Sentiment Analysis and the Dataset

Sentiment Analysis Data

Sentiment analysis — predict positive/negative from a movie review. Classic text-classification benchmark; the hello-world for applying deep learning to NLP.

This chapter uses IMDb: 25k positive + 25k negative movie reviews, balanced. The next two decks build an RNN and a CNN classifier on top of this pipeline; the deck after fine-tunes BERT on it.

This deck is just the data plumbing.

from d2l import torch as d2l
import torch
from torch import nn
import os

Each review is a separate text file. Walk the directory, one folder per label:

d2l.DATA_HUB['aclImdb'] = (d2l.DATA_URL + 'aclImdb_v1.tar.gz', 
                          '01ada507287d82875905620988597833ad4e0903')

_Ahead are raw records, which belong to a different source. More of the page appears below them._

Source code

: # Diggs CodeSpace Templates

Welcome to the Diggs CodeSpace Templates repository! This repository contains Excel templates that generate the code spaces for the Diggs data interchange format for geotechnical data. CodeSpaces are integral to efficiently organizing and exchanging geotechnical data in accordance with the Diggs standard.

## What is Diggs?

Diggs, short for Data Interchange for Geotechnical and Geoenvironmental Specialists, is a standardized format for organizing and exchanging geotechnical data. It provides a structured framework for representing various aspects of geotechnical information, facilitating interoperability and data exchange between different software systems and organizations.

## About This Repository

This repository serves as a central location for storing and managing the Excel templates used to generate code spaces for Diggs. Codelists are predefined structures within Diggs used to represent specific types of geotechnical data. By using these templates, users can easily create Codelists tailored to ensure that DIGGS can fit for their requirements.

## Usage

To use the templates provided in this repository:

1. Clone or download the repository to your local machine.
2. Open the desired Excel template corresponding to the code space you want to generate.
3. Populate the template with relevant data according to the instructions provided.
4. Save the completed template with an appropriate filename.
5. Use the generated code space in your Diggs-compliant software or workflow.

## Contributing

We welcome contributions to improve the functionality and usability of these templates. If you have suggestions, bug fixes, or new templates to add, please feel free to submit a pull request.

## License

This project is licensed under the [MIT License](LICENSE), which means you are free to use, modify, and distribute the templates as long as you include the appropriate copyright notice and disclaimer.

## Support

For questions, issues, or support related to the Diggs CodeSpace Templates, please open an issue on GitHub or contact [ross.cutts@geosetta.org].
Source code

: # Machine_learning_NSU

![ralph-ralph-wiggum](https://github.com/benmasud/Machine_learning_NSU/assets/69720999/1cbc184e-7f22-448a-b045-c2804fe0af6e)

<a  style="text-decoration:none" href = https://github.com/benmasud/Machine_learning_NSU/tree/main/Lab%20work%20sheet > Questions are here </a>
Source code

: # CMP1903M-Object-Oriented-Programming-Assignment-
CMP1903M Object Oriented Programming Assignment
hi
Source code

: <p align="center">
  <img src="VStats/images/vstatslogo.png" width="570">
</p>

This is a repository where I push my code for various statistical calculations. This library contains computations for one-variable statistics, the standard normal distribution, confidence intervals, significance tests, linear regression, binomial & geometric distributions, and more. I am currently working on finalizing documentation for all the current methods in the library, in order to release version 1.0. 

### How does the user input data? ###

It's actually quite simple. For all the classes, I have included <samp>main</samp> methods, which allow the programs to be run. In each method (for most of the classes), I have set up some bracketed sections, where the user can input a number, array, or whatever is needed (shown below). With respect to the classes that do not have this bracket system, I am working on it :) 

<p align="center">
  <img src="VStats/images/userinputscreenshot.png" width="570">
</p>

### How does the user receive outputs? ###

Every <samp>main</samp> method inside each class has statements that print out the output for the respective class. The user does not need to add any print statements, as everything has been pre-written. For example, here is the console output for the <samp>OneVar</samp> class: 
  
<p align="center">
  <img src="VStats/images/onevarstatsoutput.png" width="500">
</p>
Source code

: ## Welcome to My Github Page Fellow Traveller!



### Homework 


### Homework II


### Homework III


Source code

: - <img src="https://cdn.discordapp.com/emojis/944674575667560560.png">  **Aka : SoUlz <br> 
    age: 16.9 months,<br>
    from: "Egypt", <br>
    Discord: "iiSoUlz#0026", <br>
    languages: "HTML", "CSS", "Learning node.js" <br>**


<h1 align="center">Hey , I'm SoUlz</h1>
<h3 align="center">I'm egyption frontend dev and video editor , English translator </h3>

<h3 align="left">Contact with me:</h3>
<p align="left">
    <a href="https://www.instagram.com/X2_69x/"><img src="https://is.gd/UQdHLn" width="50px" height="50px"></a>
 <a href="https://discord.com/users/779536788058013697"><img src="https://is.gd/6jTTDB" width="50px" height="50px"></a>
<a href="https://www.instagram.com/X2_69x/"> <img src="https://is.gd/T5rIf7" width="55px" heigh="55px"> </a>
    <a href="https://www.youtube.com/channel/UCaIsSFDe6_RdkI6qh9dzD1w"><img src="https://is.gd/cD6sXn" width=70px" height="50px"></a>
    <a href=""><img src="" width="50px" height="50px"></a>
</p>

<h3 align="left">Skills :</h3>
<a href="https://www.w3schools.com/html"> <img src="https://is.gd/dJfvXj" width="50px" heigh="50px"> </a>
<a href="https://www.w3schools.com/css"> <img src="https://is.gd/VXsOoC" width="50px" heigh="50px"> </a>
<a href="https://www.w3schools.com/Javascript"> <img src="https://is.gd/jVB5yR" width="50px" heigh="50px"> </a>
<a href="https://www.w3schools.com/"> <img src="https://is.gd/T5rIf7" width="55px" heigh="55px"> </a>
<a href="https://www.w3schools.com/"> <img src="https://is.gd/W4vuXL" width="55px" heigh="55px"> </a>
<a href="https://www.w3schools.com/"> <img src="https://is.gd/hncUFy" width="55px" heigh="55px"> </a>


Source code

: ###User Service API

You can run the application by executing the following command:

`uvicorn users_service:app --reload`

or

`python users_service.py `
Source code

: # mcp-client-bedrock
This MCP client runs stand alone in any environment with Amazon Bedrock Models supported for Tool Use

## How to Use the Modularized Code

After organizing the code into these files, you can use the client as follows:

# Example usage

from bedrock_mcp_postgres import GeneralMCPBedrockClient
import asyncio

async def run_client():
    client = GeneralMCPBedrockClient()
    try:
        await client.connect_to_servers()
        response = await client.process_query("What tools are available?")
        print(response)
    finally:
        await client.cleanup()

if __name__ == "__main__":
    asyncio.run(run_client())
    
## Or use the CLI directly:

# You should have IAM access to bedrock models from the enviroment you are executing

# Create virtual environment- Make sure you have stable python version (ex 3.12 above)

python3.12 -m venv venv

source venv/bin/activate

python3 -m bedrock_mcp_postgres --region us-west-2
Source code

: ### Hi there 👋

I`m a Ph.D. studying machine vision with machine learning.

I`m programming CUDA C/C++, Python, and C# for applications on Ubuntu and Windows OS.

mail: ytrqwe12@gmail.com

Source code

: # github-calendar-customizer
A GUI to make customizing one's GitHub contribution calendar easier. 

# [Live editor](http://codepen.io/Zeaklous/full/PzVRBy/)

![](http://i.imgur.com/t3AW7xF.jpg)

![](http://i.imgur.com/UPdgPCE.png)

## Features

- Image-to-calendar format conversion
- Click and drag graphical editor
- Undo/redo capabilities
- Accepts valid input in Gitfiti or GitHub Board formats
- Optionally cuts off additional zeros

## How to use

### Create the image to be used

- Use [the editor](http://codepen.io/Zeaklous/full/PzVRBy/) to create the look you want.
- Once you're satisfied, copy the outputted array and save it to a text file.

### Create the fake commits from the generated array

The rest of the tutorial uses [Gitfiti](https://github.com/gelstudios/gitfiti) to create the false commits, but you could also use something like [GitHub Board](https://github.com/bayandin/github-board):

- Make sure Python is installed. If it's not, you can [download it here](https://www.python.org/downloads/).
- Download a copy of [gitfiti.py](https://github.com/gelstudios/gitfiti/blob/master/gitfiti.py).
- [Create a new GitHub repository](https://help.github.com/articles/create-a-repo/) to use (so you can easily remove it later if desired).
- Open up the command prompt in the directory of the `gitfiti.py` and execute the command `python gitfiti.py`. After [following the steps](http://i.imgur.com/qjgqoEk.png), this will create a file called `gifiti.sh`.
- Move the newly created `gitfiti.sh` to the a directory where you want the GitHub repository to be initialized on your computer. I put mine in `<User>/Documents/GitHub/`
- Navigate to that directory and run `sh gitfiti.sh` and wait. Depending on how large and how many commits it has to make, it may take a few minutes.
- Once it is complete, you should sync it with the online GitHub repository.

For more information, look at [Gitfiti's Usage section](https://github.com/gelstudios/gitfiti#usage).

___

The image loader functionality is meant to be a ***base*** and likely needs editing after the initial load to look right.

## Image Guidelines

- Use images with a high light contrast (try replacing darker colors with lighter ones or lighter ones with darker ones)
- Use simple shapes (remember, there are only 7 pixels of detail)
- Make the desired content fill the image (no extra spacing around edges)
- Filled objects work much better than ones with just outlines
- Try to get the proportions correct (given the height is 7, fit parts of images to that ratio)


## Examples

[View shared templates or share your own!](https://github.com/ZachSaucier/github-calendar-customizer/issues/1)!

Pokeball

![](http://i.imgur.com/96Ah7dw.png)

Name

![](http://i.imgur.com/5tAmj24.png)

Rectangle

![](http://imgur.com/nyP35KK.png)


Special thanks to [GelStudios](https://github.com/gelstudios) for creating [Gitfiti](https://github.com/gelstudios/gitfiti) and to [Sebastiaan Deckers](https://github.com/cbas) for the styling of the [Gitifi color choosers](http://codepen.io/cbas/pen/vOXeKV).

data_dir = d2l.download_extract('aclImdb', 'aclImdb')
def read_imdb(data_dir, is_train):
    """Read the IMDb review dataset text sequences and labels."""
    data, labels = [], []
    for label in ('pos', 'neg'):
        folder_name = os.path.join(data_dir, 'train' if is_train else 'test',
                                   label)
        for file in os.listdir(folder_name):
            with open(os.path.join(folder_name, file), 'rb') as f:
                review = f.read().decode('utf-8').replace('\n', '')
                data.append(review)
                labels.append(1 if label == 'pos' else 0)
    return data, labels

train_data = read_imdb(data_dir, is_train=True)
print('# training examples:', len(train_data[0]))
for x, y in zip(train_data[0][:3], train_data[1][:3]):
    print('label:', y, 'review:', x[:60])
# training examples: 25000
label: 1 review: Zentropa has much in common with The Third Man, another noir
label: 1 review: Zentropa is the most original movie I've seen in years. If y
label: 1 review: Lars Von Trier is never backward in trying out new technique

Preprocessing

Tokenize words, build a vocabulary with frequency cutoff, truncate or pad each review to a fixed length:

train_tokens = d2l.tokenize(train_data[0], token='word')
vocab = d2l.Vocab(train_tokens, min_freq=5, reserved_tokens=['<pad>'])
d2l.set_figsize()
d2l.plt.xlabel('# tokens per review')
d2l.plt.ylabel('count')
d2l.plt.hist([len(line) for line in train_tokens], bins=range(0, 1000, 50));

num_steps = 500  # sequence length
train_features = d2l.tensor([d2l.truncate_pad(
    vocab[line], num_steps, vocab['<pad>']) for line in train_tokens])
print(train_features.shape)
torch.Size([25000, 500])

Data loaders

train_iter = d2l.load_array((train_features, torch.tensor(train_data[1])), 64)

for X, y in train_iter:
    print('X:', X.shape, ', y:', y.shape)
    break
print('# batches:', len(train_iter))
X: torch.Size([64, 500]) , y: torch.Size([64])
# batches: 391
def load_data_imdb(batch_size, num_steps=500):
    """Return data iterators and the vocabulary of the IMDb review dataset."""
    data_dir = d2l.download_extract('aclImdb', 'aclImdb')
    train_data = read_imdb(data_dir, True)
    test_data = read_imdb(data_dir, False)
    train_tokens = d2l.tokenize(train_data[0], token='word')
    test_tokens = d2l.tokenize(test_data[0], token='word')
    vocab = d2l.Vocab(train_tokens, min_freq=5)
    train_features = torch.tensor([d2l.truncate_pad(
        vocab[line], num_steps, vocab['<pad>']) for line in train_tokens])
    test_features = torch.tensor([d2l.truncate_pad(
        vocab[line], num_steps, vocab['<pad>']) for line in test_tokens])
    train_iter = d2l.load_array((train_features, torch.tensor(train_data[1])),
                                batch_size)
    test_iter = d2l.load_array((test_features, torch.tensor(test_data[1])),
                               batch_size,
                               is_train=False)
    return train_iter, test_iter, vocab

Recap

  • IMDb: 25k+25k movie reviews, binary sentiment.
  • Standard preprocessing: tokenize, build vocab, truncate/pad, batch.
  • Output: (token_ids, label) minibatches, ready for the RNN, CNN, and BERT classifiers in the next decks.